DIRECTIONS: Below are the records. Gather each line that holds "post".

(DATA SHOWN begins)

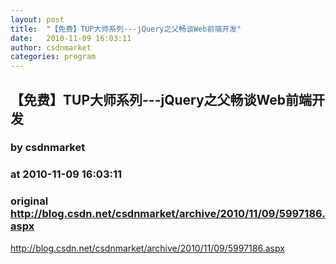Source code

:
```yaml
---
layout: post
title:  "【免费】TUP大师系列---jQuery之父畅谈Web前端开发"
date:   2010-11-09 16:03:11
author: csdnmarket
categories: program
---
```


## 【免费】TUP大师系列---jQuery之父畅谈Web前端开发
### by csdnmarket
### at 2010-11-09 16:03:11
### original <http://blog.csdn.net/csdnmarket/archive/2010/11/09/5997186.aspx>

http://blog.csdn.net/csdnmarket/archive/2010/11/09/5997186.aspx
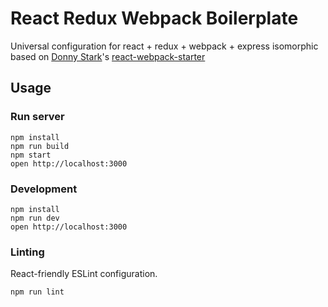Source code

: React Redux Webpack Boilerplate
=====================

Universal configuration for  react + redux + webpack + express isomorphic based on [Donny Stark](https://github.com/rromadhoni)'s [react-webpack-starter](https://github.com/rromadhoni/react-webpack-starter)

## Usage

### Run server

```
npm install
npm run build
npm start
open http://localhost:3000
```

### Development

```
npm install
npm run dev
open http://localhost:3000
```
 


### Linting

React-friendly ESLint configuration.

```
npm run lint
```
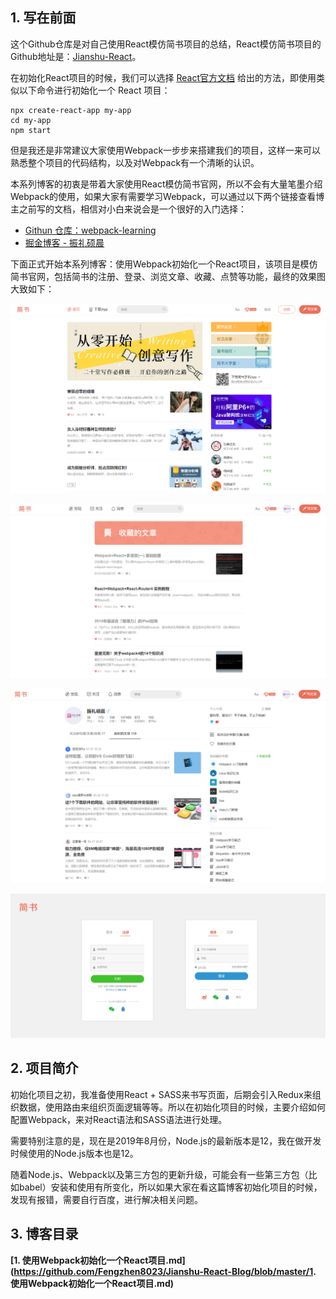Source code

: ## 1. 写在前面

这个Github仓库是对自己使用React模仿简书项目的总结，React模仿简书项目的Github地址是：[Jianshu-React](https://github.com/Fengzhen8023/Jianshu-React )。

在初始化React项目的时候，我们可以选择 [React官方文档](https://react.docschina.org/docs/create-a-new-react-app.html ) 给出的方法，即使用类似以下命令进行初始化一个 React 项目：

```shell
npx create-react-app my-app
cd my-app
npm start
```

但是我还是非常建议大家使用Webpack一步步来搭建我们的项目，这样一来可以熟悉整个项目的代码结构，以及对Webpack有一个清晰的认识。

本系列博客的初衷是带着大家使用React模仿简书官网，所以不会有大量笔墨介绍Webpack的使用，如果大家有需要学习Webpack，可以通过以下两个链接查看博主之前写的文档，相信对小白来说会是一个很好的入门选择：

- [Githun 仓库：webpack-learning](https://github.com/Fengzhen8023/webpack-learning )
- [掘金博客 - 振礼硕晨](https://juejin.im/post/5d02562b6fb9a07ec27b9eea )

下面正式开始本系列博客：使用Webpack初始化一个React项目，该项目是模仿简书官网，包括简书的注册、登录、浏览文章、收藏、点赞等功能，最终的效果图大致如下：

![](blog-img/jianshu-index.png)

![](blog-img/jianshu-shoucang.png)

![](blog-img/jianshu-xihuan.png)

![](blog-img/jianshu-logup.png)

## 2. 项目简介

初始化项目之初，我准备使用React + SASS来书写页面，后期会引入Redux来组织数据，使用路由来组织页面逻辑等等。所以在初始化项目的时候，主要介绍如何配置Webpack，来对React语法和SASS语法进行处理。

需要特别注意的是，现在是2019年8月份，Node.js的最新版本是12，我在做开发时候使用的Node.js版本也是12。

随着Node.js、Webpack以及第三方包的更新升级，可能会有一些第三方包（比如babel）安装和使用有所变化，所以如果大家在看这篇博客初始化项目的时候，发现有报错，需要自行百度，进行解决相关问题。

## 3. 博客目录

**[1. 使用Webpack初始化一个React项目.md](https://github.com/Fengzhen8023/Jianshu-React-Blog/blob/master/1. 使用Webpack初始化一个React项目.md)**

(DATA SHOWN ends)

TASK ANSWER:
layout: post
- [掘金博客 - 振礼硕晨](https://juejin.im/post/5d02562b6fb9a07ec27b9eea )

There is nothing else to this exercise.